Task goal:
Filter out all lines without the word "Strongly" from the data below, please, and copy the rest.

Source information:
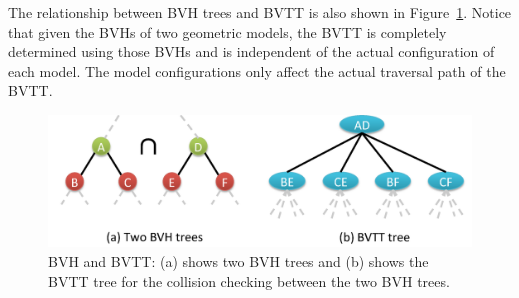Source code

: The relationship between BVH trees and BVTT is also shown in Figure~\ref{fig:5:BVTT}. Notice that given the BVHs
of two geometric models, the BVTT is completely determined using those BVHs and is independent of the actual configuration of
each model. The model configurations only affect the actual traversal path of the BVTT.

\begin{figure}[!h]
  \centering
  \includegraphics[width=\linewidth]{figs/5/BVTT.pdf}
  \caption[Illustrations of BVH and BVTT]{BVH and BVTT: (a) shows two BVH trees and (b) shows the BVTT tree for the collision checking between the two BVH trees.}
  \label{fig:5:BVTT}
\end{figure}

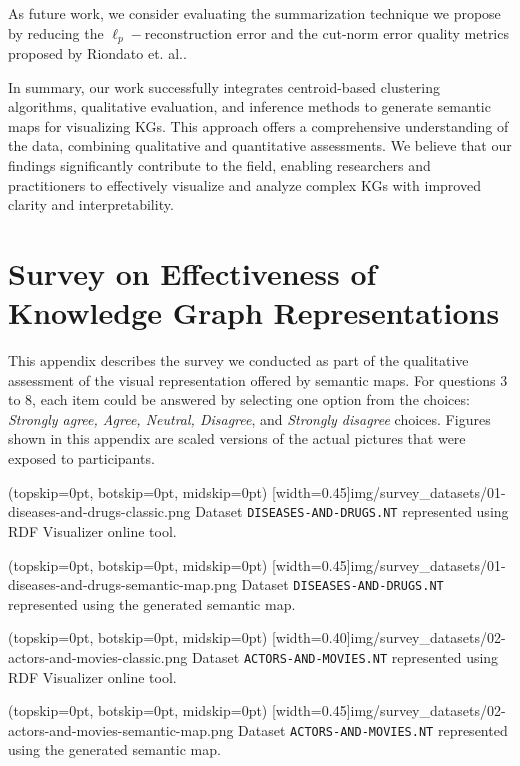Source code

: \documentclass{ieeeaccess}
\begin{document}
As future work, we consider evaluating the
summarization technique we propose by reducing the
$\ell_{p}-$reconstruction error and the cut-norm
error quality metrics proposed by Riondato et. al.\cite{Riondato2014}.

In summary, our work successfully integrates
centroid-based clustering algorithms, qualitative
evaluation, and inference methods to generate semantic
maps for visualizing KGs. This approach
offers a comprehensive understanding of the data, 
combining qualitative and quantitative assessments. We 
believe that our findings significantly contribute to
the field, enabling researchers and practitioners to
effectively visualize and analyze complex KGs with 
improved clarity and interpretability.

\appendices

\section{Survey on Effectiveness of Knowledge Graph Representations}
\label{app:survey}

This appendix describes the survey we conducted as
part of the qualitative assessment of the visual
representation offered by semantic maps. For 
questions 3 to 8, each item could be answered
by selecting one option from the choices: 
\textit{Strongly 
agree, Agree, Neutral, Disagree}, and \textit{Strongly disagree} choices. Figures
shown in this appendix are scaled versions of
the actual pictures that were exposed to participants.

\Figure[h!](topskip=0pt, botskip=0pt, midskip=0pt)
[width=0.45\textwidth]{img/survey_datasets/01-diseases-and-drugs-classic.png}
{Dataset \texttt{DISEASES-AND-DRUGS.NT} represented using RDF Visualizer online tool. \label{Fig:DiseasesDrugsClassical}}

\Figure[h!](topskip=0pt, botskip=0pt, midskip=0pt)
[width=0.45\textwidth]{img/survey_datasets/01-diseases-and-drugs-semantic-map.png}
{Dataset \texttt{DISEASES-AND-DRUGS.NT} represented using the generated semantic map. \label{Fig:DiseasesDrugsSemMap}}

\Figure[h!](topskip=0pt, botskip=0pt, midskip=0pt)
[width=0.40\textwidth]{img/survey_datasets/02-actors-and-movies-classic.png}
{Dataset \texttt{ACTORS-AND-MOVIES.NT} represented using RDF Visualizer online tool. \label{Fig:MoviesActorsClassical}}

\Figure[h!](topskip=0pt, botskip=0pt, midskip=0pt)
[width=0.45\textwidth]{img/survey_datasets/02-actors-and-movies-semantic-map.png}
{Dataset \texttt{ACTORS-AND-MOVIES.NT} represented using the generated semantic map. \label{Fig:MoviesActorsSemMap}}
\end{document}

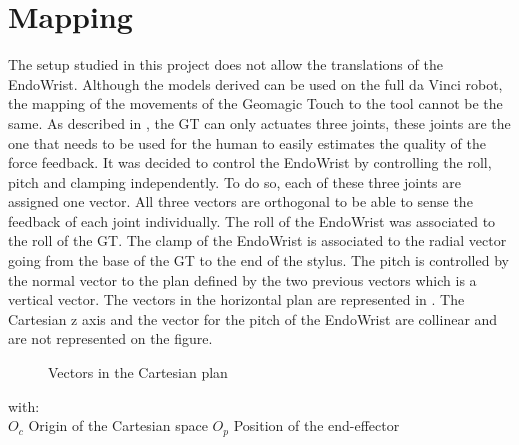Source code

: \section{Mapping}

The setup studied in this project does not allow the translations of the EndoWrist. Although the models derived can be used on the full da Vinci robot, the mapping of the movements of the Geomagic Touch to the tool cannot be the same. As described in , the GT can only actuates three joints, these joints are the one that needs to be used for the human to easily estimates the quality of the force feedback. It was decided to control the EndoWrist by controlling the roll, pitch and clamping independently. To do so, each of these three joints are assigned one vector. All three vectors are orthogonal to be able to sense the feedback of each joint individually.
The roll of the EndoWrist was associated to the roll of the GT. The clamp of the EndoWrist is associated to the radial vector going from the base of the GT to the end of the stylus. The pitch is controlled by the normal vector to the plan defined by the two previous vectors which is a vertical vector. The vectors in the horizontal plan are represented in . The Cartesian z axis and the vector for the pitch of the EndoWrist are collinear and are not represented on the figure.
\\

\begin{figure}[H]
\centering
{}
\label{fig:cartesian_polar}
\caption{Vectors in the Cartesian plan}
\end{figure}
with:\\
	\hspace*{8mm} $O_c$ Origin of the Cartesian space
	\space*{8mm} $O_p$ Position of the end-effector


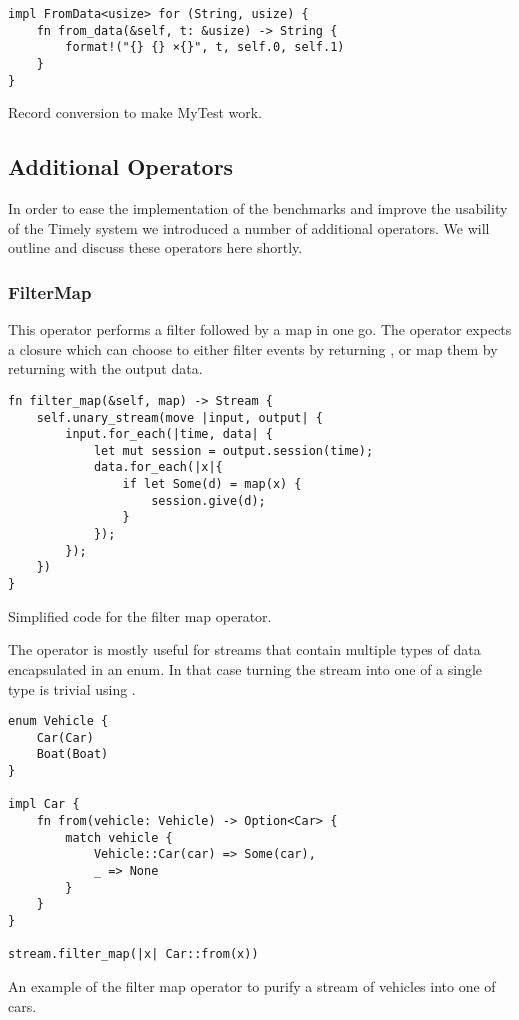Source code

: \begin{listing}[H]
\begin{verbatim}
impl FromData<usize> for (String, usize) {
    fn from_data(&self, t: &usize) -> String {
        format!("{} {} ×{}", t, self.0, self.1)
    }
}
\end{verbatim}
  \caption{Record conversion to make MyTest work.}
  \label{lst:endpoint-conversion}
\end{listing}

\subsection{Additional Operators}
In order to ease the implementation of the benchmarks and improve the usability of the Timely system we introduced a number of additional operators. We will outline and discuss these operators here shortly.

\subsubsection{FilterMap}
This operator performs a filter followed by a map in one go. The operator expects a closure which can choose to either filter events by returning , or map them by returning  with the output data.

\begin{listing}[H]
\begin{verbatim}
fn filter_map(&self, map) -> Stream {
    self.unary_stream(move |input, output| {
        input.for_each(|time, data| {
            let mut session = output.session(time);
            data.for_each(|x|{
                if let Some(d) = map(x) {
                    session.give(d);
                }
            });
        });
    })
}
\end{verbatim}
  \caption{Simplified code for the filter map operator.}
  \label{lst:filtermap}
\end{listing}

The operator is mostly useful for streams that contain multiple types of data encapsulated in an enum. In that case turning the stream into one of a single type is trivial using .

\begin{listing}[H]
\begin{verbatim}
enum Vehicle {
    Car(Car)
    Boat(Boat)
}

impl Car { 
    fn from(vehicle: Vehicle) -> Option<Car> {
        match vehicle {
            Vehicle::Car(car) => Some(car),
            _ => None
        }
    }
}

stream.filter_map(|x| Car::from(x))
\end{verbatim}
\caption{An example of the filter map operator to purify a stream of vehicles into one of cars.}
\label{lst:filtermap-example}
\end{listing}

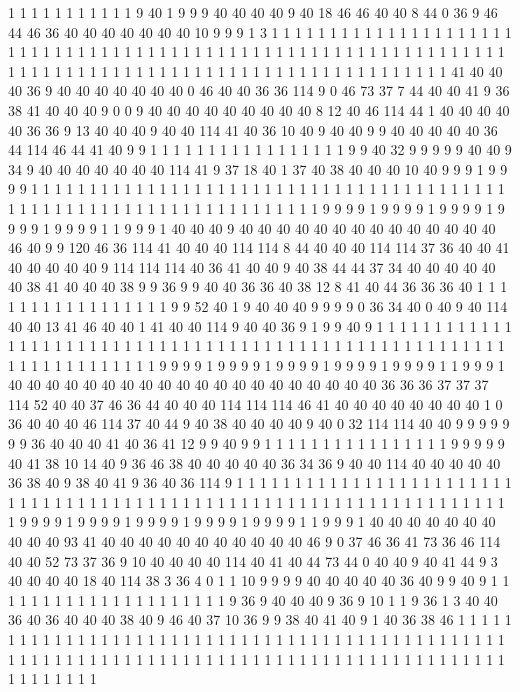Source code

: 1 1 1 1 1 1 1 1 1 1 1 9 40 1 9 9 9 40 40 40
40 9 40 18 46 46 40 40 8 44 0 36 9 46 44 46 36 40 40 40
40 40 40 40 10 9 9 9 1 3 1 1 1 1 1 1 1 1 1 1
1 1 1 1 1 1 1 1 1 1 1 1 1 1 1 1 1 1 1 1
1 1 1 1 1 1 1 1 1 1 1 1 1 1 1 1 1 1 1 1
1 1 1 1 1 1 1 1 1 1 1 1 1 1 1 1 1 1 1 1
1 1 1 1 1 1 1 1 1 1 1 1 1 1 1 1 1 1 1 1
1 1 1 1 1 1 1 1 1 1 1 1 41 40 40 40 36 9 40 40
40 40 40 40 40 0 46 40 40 36 36 114 9 0 46 73 37 7 44 40
40 41 9 36 38 41 40 40 40 9 0 0 9 40 40 40 40 40 40 40
40 40 8 12 40 46 114 44 1 40 40 40 40 40 36 36 9 13 40 40
40 9 40 40 114 41 40 36 10 40 9 40 40 9 9 40 40 40 40 40
36 44 114 46 44 41 40 9 9 1 1 1 1 1 1 1 1 1 1 1
1 1 1 1 1 1 9 9 40 32 9 9 9 9 9 40 40 9 34 9
40 40 40 40 40 40 40 114 41 9 37 18 40 1 37 40 38 40 40 40
10 40 9 9 9 1 9 9 9 9 1 1 1 1 1 1 1 1 1 1
1 1 1 1 1 1 1 1 1 1 1 1 1 1 1 1 1 1 1 1
1 1 1 1 1 1 1 1 1 1 1 1 1 1 1 1 1 1 1 1
1 1 1 1 1 1 1 1 1 1 1 1 1 1 1 1 1 1 9 9
9 9 1 9 9 9 9 1 9 9 9 9 1 9 9 9 9 1 9 9
9 9 1 1 9 9 9 1 40 40 40 9 40 40 40 40 40 40 40 40
40 40 40 40 40 40 46 40 9 9 120 46 36 114 41 40 40 40 114 114
8 44 40 40 40 114 114 37 36 40 40 41 40 40 40 40 40 9 114 114
114 40 36 41 40 40 9 40 38 44 44 37 34 40 40 40 40 40 40 38
41 40 40 40 38 9 9 36 9 9 40 40 36 36 40 38 12 8 41 40
44 36 36 36 40 1 1 1 1 1 1 1 1 1 1 1 1 1 1 1
1 1 9 9 52 40 1 9 40 40 40 9 9 9 9 0 36 34 40 0
40 9 40 114 40 40 13 41 46 40 40 1 41 40 40 114 9 40 40 36
9 1 9 9 40 9 1 1 1 1 1 1 1 1 1 1 1 1 1 1
1 1 1 1 1 1 1 1 1 1 1 1 1 1 1 1 1 1 1 1
1 1 1 1 1 1 1 1 1 1 1 1 1 1 1 1 1 1 1 1
1 1 1 1 1 1 1 1 1 1 1 1 1 1 9 9 9 9 1 9
9 9 9 1 9 9 9 9 1 9 9 9 9 1 9 9 9 9 1 1
9 9 9 1 40 40 40 40 40 40 40 40 40 40 40 40 40 40 40 40
40 40 40 40 36 36 36 37 37 37 114 52 40 40 37 46 36 44 40 40
40 114 114 114 46 41 40 40 40 40 40 40 40 40 1 0 36 40 40 40
46 114 37 40 44 9 40 38 40 40 40 40 9 40 0 32 114 114 40 40
9 9 9 9 9 9 9 36 40 40 40 41 40 36 41 12 9 9 40 9
9 1 1 1 1 1 1 1 1 1 1 1 1 1 1 1 1 9 9 9
9 9 40 41 38 10 14 40 9 36 46 38 40 40 40 40 40 36 34 36
9 40 40 114 40 40 40 40 40 36 38 40 9 38 40 41 9 36 40 36
114 9 1 1 1 1 1 1 1 1 1 1 1 1 1 1 1 1 1 1
1 1 1 1 1 1 1 1 1 1 1 1 1 1 1 1 1 1 1 1
1 1 1 1 1 1 1 1 1 1 1 1 1 1 1 1 1 1 1 1
1 1 1 1 1 1 1 1 1 1 9 9 9 9 1 9 9 9 9 1
9 9 9 9 1 9 9 9 9 1 9 9 9 9 1 1 9 9 9 1
40 40 40 40 40 40 40 40 40 40 93 41 40 40 40 40 40 40 40 40
40 40 40 46 9 0 37 46 36 41 73 36 46 114 40 40 52 73 37 36
9 10 40 40 40 40 114 40 41 40 44 73 44 0 40 40 9 40 41 44
9 3 40 40 40 40 18 40 114 38 3 36 4 0 1 1 10 9 9 9
9 40 40 40 40 40 36 40 9 9 40 9 1 1 1 1 1 1 1 1
1 1 1 1 1 1 1 1 1 1 1 1 1 9 36 9 40 40 40 9
36 9 10 1 1 9 36 1 3 40 40 36 40 36 40 40 40 38 40 9
46 40 37 10 36 9 9 38 40 41 40 9 1 40 36 38 46 1 1 1
1 1 1 1 1 1 1 1 1 1 1 1 1 1 1 1 1 1 1 1
1 1 1 1 1 1 1 1 1 1 1 1 1 1 1 1 1 1 1 1
1 1 1 1 1 1 1 1 1 1 1 1 1 1 1 1 1 1 1 1
1 1 1 1 1 1 1 1 1 1 1 1 1 1 1 1 1 1 1 1
1 1 1 1 1 1 1 1 1 1 1 1 1 1 1 1
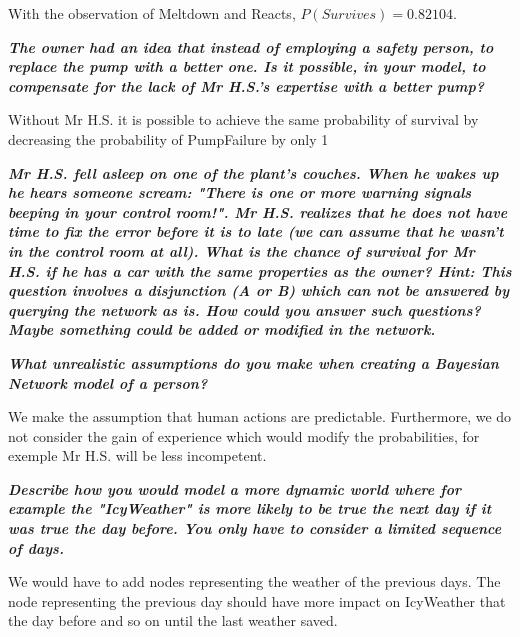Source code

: With the observation of Meltdown and Reacts, $P(Survives)=0.82104$.

\textit{\textbf{The owner had an idea that instead of employing a safety person,
to replace the pump with a better one. Is it possible, in your model, to
compensate for the lack of Mr H.S.'s expertise with a better pump?}}

Without Mr H.S. it is possible to achieve the same probability of survival by
decreasing the probability of PumpFailure by only 1%

\textit{\textbf{Mr H.S. fell asleep on one of the plant's couches.
 When he wakes up he hears someone scream: "There is one or more warning
 signals beeping in your control room!". Mr H.S. realizes that he does not
 have time to fix the error before it is to late (we can assume that he wasn't
  in the control room at all). What is the chance of survival for Mr H.S. if he
   has a car with the same properties as the owner? Hint: This question involves
    a disjunction (A or B) which can not be answered by querying the network
    as is. How could you answer such questions? Maybe something could be added
    or modified in the network.}}

\textit{\textbf{What unrealistic assumptions do you make when creating a
Bayesian Network model of a person?}}

We make the assumption that human actions are predictable. Furthermore, we do not
consider the gain of experience which would modify the probabilities, for exemple
Mr H.S. will be less incompetent.

\textit{\textbf{Describe how you would model a more dynamic world where for
 example the "IcyWeather" is more likely to be true the next day if it was
 true the day before. You only have to consider a limited sequence of days.}}

We would have to add nodes representing the weather of the previous days.
The node representing the previous day should have more impact on IcyWeather that
the day before and so on until the last weather saved.


\newpage
\thispagestyle{empty}
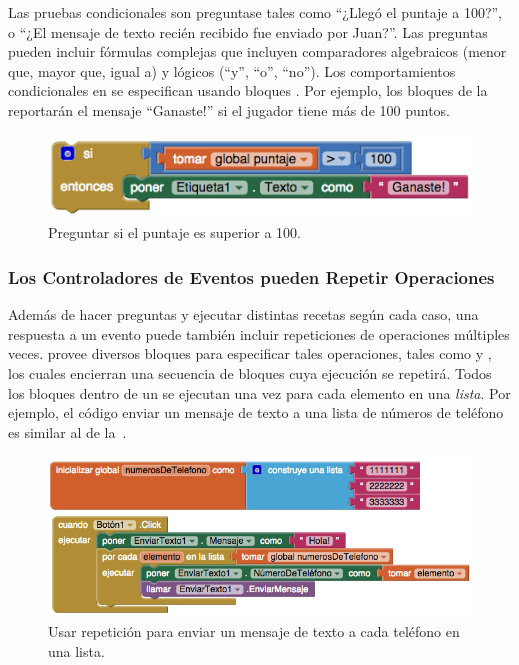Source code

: \documentclass[letterpaper]{article}
\begin{document}
Las pruebas condicionales son preguntase tales como ``¿Llegó el
puntaje a 100?'', o ``¿El mensaje de texto recién recibido fue enviado
por Juan?''.  Las preguntas pueden incluir fórmulas complejas que
incluyen comparadores algebraicos (menor que, mayor que, igual a) y
lógicos (“y”, “o”, “no”). Los comportamientos condicionales en
\AppInventor se especifican usando bloques . Por
ejemplo, los bloques de la~ reportarán el mensaje
``Ganaste!'' si el jugador tiene más de 100 puntos.

\begin{figure}[H]
\centering
\includegraphics[scale=0.5]{figures/Score}
\caption{Preguntar si el puntaje es superior a 100.}
\label{fig:score}
\end{figure}

\subsubsection*{Los Controladores de Eventos pueden Repetir Operaciones}
Además de hacer preguntas y ejecutar distintas recetas según cada
caso, una respuesta a un evento puede también incluir repeticiones de
operaciones múltiples veces. \AppInventor provee diversos bloques para
especificar tales operaciones, tales como  y
, los cuales encierran una
secuencia de bloques cuya ejecución se repetirá. Todos los bloques
dentro de un  se ejecutan una vez para cada elemento
en una \emph{lista}. Por ejemplo, el código enviar un mensaje de texto a
una lista de números de teléfono es similar al de
la~.

\begin{figure}[H]
\centering
\includegraphics[scale=0.5]{figures/Foreach}
\caption{Usar repetición para enviar un mensaje de texto a cada
  teléfono en una lista.}
\label{fig:foreach}
\end{figure}
\end{document}
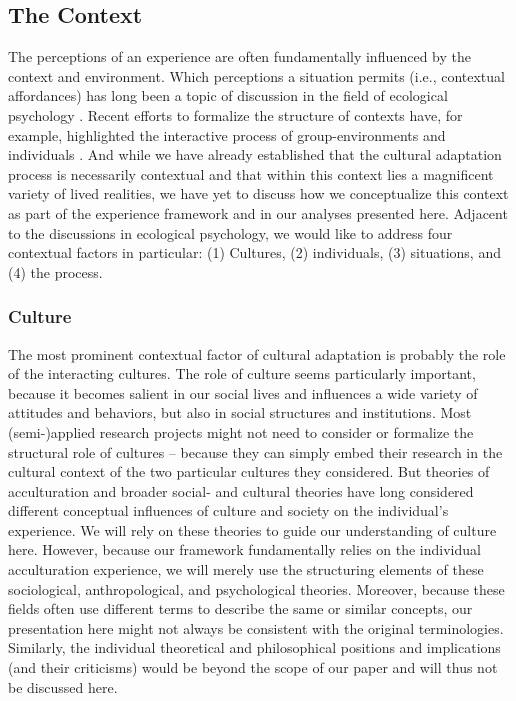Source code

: \documentclass[man, 12pt, a4paper]{apa7}
\begin{document}
\subsection{The Context}
The perceptions of an experience are often fundamentally influenced by the context and environment. Which perceptions a situation permits (i.e., contextual affordances) has long been a topic of discussion in the field of ecological psychology \citep[e.g.,][]{Cantor1994}. Recent efforts to formalize the structure of contexts have, for example, highlighted the interactive process of group-environments and individuals \citep[e.g.,][]{Young2002}.
And while we have already established that the cultural adaptation process is necessarily contextual and that within this context lies a magnificent variety of lived realities, we have yet to discuss how we conceptualize this context as part of the experience framework and in our analyses presented here. 
Adjacent to the discussions in ecological psychology, we would like to address four contextual factors in particular: (1) Cultures, (2) individuals, (3) situations, and (4) the process.

\subsubsection{Culture} 
The most prominent contextual factor of cultural adaptation is probably the role of the interacting cultures. The role of culture seems particularly important, because it becomes salient in our social lives and influences a wide variety of attitudes and behaviors, but also in social structures and institutions. 
Most (semi-)applied research projects might not need to consider or formalize the structural role of cultures -- because they can simply embed their research in the cultural context of the two particular cultures they considered.
But theories of acculturation and broader social- and cultural theories have long considered different conceptual influences of culture and society on the individual's experience. We will rely on these theories to guide our understanding of culture here. However, because our framework fundamentally relies on the individual acculturation experience, we will merely use the structuring elements of these sociological, anthropological, and psychological theories. Moreover, because these fields often use different terms to describe the same or similar concepts, our presentation here might not always be consistent with the original terminologies. Similarly, the individual theoretical and philosophical positions and implications (and their criticisms) would be beyond the scope of our paper and will thus not be discussed here.
\end{document}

Output for this exercise:
\textit{Strongly 
agree, Agree, Neutral, Disagree}, and \textit{Strongly disagree} choices. Figures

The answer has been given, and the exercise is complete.